Nato il
10 novembre 1759
Morto il
09 maggio 1805
Johann Christoph Friedrich Schiller nacque il 10 novembre 1759 a Marbach am Neckar. Suo padre, Johann Caspar Schiller, era un ufficiale e chirurgo, mentre sua madre, Elisabeth Dorothea, era la figlia del proprietario della locanda “Löwen” di Marbach. A suo padre non era stata concessa un’educazione classica e, forse anche per questo, prestava molta attenzione all’educazione e alla formazione del suo unico figlio.
Schiller imparò a leggere e scrivere dal padre e nella scuola del villaggio. Già a sei anni, il pastore Philipp Ulrich Moser lo istruì in latino e greco. Dal 1767 frequentò la scuola latina di Ludwigsburg, un prerequisito per gli studi di teologia che aspirava a seguire. Schiller mostrò un precoce interesse per la poesia e già in giovane età scrisse poesie e opere teatrali.
Contro la sua volontà e quella dei suoi genitori, nel 1773 il duca di Württemberg, Karl Eugen, lo costrinse a iscriversi all’accademia militare di Karlsruhe, dove dovette studiare giurisprudenza. Alla fine del 1775, l’accademia, nota come Karlsschule, fu trasferita a Stoccarda.

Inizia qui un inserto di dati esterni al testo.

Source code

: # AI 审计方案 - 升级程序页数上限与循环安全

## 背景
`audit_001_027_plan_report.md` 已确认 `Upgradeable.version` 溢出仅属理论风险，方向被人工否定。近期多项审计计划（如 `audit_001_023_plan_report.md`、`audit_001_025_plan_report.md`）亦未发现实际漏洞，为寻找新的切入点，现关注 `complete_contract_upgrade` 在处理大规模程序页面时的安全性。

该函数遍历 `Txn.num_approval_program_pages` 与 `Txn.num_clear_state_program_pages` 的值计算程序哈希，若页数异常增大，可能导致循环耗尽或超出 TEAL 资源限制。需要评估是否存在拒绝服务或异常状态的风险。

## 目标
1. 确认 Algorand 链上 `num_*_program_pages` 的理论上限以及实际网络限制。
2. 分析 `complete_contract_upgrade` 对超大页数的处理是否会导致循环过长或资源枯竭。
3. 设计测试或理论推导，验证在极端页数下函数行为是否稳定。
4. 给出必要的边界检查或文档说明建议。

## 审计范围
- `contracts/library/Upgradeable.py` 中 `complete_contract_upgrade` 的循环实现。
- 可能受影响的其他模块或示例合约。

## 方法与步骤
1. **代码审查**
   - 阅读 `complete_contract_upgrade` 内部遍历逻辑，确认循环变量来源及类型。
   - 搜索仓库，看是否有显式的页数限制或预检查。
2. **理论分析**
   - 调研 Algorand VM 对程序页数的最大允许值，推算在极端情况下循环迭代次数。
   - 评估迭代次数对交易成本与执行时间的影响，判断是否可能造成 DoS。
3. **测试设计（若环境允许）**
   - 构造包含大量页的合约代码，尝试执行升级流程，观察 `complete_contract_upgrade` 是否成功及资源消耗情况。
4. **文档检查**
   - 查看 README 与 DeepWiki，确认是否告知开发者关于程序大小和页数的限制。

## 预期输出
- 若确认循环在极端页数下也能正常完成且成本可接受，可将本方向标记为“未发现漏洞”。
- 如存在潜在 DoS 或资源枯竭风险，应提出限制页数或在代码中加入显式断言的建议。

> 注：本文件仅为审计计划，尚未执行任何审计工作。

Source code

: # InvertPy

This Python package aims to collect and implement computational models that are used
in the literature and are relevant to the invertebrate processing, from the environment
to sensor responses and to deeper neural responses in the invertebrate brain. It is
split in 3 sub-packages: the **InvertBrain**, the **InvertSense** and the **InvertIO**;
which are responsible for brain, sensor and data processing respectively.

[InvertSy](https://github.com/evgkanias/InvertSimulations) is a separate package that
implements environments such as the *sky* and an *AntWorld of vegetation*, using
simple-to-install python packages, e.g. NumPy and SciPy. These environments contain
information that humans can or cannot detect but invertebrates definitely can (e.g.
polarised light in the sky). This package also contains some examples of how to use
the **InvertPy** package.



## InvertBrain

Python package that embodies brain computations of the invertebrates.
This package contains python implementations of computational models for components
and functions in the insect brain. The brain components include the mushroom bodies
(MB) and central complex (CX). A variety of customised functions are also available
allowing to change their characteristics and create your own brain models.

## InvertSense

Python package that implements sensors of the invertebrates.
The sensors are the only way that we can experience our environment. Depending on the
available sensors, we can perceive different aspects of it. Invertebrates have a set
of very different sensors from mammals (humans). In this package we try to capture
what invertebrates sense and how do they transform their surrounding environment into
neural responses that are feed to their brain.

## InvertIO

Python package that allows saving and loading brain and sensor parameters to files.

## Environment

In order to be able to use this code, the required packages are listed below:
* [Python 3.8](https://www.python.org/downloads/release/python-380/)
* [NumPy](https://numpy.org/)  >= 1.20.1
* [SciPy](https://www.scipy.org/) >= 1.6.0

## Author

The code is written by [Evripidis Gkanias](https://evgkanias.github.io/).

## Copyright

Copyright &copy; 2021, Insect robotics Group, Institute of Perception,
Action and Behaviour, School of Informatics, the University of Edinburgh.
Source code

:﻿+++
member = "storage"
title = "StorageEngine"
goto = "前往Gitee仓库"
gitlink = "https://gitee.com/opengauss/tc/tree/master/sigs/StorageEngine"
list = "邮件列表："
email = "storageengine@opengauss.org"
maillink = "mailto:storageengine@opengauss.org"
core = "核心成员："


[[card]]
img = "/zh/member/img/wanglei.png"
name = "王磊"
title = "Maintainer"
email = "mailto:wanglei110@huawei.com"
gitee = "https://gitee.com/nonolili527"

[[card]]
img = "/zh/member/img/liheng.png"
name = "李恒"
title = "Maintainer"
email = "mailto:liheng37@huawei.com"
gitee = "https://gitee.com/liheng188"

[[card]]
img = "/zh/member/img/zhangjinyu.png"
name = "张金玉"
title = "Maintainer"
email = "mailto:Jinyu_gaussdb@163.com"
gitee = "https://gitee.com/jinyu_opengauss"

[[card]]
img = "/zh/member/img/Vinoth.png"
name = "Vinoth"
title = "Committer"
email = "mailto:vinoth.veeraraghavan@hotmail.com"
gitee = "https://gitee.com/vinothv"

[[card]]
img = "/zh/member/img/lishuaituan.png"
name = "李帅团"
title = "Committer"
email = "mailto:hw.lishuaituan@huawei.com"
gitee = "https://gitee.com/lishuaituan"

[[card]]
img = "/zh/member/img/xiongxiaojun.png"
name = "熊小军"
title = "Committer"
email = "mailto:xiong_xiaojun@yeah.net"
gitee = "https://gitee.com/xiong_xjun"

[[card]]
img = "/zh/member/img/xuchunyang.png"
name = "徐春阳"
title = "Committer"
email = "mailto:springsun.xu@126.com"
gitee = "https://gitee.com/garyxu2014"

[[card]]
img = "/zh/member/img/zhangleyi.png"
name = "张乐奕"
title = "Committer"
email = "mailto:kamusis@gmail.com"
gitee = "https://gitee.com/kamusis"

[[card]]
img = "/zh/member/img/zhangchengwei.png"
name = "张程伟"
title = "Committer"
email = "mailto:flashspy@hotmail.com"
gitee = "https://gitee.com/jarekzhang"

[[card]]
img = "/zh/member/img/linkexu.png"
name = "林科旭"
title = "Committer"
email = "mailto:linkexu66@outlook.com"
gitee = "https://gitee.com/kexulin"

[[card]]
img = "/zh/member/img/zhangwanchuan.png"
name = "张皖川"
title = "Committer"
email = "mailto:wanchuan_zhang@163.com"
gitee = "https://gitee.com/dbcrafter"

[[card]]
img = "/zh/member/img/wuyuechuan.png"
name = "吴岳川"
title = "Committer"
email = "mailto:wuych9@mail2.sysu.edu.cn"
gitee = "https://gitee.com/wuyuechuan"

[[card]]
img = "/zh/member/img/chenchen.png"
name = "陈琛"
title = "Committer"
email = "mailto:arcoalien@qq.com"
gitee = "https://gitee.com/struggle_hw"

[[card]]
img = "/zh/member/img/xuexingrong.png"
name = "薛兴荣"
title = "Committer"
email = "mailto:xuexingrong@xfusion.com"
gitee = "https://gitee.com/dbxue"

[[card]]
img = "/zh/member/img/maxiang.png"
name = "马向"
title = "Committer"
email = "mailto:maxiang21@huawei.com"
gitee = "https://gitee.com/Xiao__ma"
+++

Su ordine del duca, Schiller iniziò quindi a studiare medicina.
Uno dei suoi insegnanti era il giovane Jakob Friedrich Abel, che educava gli studenti nello spirito dell’Illuminismo, incoraggiando il pensiero indipendente. Segretamente, Schiller leggeva le opere di Lessing, Klopstock e Shakespeare. Non aveva tempo libero a scuola, quindi il giovane studente di medicina lavorava al suo primo dramma, “I briganti”, durante la notte, in condizioni difficili e sempre temendo di essere scoperto.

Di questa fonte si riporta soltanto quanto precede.